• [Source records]

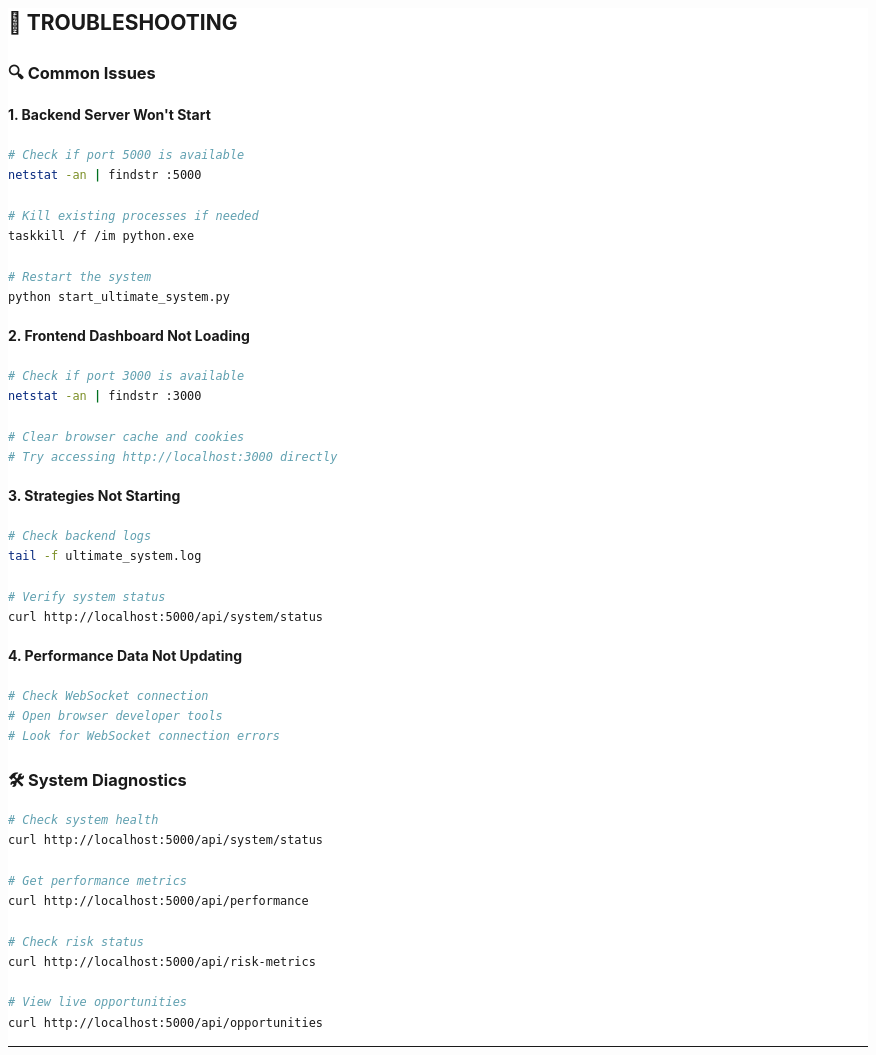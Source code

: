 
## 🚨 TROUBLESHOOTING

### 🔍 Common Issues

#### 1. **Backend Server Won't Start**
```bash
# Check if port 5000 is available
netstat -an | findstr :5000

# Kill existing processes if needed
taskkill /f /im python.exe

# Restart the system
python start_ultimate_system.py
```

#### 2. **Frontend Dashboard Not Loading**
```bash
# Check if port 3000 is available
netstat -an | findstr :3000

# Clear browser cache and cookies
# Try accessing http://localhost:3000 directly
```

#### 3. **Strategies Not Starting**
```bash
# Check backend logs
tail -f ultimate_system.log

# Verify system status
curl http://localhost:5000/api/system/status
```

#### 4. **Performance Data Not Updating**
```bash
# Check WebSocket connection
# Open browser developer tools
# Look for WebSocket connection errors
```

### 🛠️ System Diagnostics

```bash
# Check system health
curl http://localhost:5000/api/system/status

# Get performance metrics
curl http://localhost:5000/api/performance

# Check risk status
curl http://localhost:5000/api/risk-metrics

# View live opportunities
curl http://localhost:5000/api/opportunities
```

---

* * *

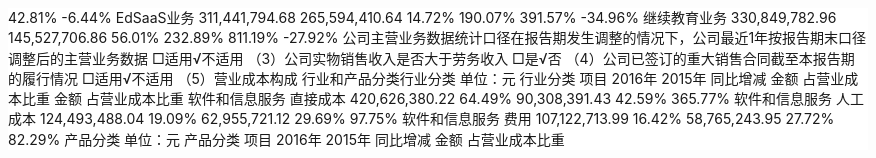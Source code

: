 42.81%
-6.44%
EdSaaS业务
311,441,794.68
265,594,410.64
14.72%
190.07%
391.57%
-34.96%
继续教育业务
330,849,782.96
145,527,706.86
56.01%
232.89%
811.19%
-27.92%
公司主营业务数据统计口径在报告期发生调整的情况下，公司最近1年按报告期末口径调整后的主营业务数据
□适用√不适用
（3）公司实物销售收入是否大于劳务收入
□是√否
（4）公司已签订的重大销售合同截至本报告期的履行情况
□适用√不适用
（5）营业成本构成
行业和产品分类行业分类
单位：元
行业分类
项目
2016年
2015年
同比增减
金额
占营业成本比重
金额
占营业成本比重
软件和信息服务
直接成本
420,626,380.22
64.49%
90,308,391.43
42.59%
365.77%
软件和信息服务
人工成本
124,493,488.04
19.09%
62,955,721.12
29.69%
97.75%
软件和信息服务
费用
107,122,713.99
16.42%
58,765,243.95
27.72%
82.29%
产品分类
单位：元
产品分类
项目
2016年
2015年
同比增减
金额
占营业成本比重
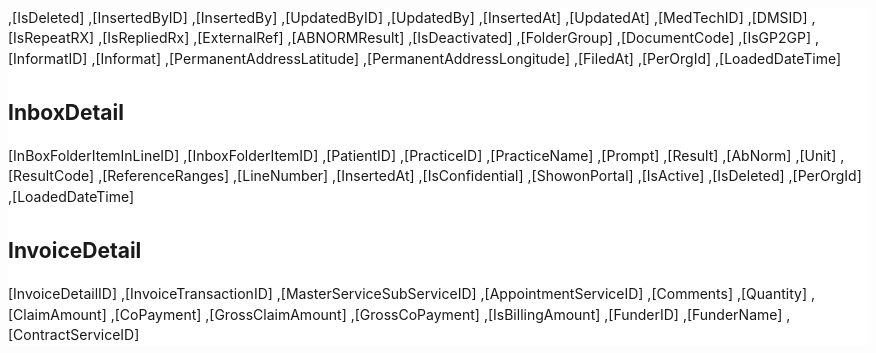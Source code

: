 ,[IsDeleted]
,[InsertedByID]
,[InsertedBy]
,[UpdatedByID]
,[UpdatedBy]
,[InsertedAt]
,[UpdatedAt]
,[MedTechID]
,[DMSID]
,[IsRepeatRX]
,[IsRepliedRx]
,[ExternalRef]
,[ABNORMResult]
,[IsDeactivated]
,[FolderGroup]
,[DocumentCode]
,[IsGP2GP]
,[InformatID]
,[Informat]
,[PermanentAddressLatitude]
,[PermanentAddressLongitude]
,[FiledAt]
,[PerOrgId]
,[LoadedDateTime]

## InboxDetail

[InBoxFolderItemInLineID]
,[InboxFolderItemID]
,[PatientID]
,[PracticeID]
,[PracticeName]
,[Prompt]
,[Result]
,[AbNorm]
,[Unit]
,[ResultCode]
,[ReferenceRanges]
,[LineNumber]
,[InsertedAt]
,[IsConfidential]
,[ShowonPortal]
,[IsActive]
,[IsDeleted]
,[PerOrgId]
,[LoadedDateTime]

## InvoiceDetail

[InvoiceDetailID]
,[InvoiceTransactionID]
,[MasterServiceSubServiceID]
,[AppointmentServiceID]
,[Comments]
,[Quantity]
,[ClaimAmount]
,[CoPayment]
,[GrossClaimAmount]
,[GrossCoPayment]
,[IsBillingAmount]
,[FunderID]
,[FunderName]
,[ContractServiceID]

...

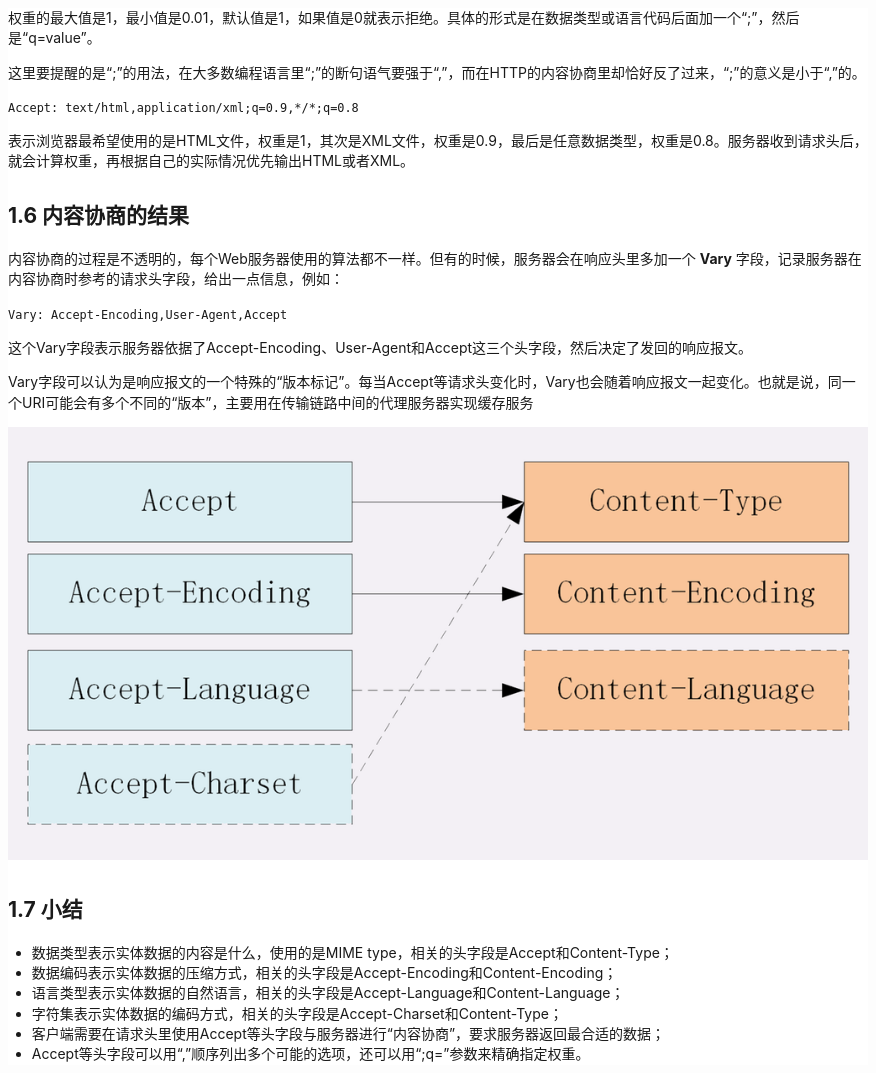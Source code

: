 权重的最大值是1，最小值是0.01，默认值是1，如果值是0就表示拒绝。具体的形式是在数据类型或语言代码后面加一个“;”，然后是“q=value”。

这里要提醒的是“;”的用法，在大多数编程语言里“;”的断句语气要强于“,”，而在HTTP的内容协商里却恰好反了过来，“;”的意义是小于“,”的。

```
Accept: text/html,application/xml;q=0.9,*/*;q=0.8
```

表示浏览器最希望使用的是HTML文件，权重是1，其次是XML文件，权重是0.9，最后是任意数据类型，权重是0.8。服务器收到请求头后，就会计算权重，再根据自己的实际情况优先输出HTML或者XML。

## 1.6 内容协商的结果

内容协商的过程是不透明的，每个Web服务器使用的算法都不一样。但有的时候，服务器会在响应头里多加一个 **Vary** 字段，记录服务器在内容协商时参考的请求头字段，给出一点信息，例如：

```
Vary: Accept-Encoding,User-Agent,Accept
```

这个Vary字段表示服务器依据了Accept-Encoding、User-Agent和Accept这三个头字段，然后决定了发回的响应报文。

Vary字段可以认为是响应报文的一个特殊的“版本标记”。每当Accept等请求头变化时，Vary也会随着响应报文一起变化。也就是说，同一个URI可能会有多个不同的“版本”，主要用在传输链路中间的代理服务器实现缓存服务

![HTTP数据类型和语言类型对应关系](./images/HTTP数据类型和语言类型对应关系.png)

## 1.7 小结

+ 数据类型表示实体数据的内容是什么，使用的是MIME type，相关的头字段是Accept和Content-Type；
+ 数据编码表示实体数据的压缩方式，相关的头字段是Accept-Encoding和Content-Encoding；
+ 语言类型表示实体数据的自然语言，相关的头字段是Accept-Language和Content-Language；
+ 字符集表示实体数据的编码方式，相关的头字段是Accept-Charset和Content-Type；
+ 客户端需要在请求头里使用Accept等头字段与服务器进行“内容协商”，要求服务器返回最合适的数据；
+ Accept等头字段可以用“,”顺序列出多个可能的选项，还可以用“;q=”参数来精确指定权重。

• [What the exercise asks] The records are above. How many lines in them contain the word "metrics"? Give the number alone.

• [Response for this exercise] 2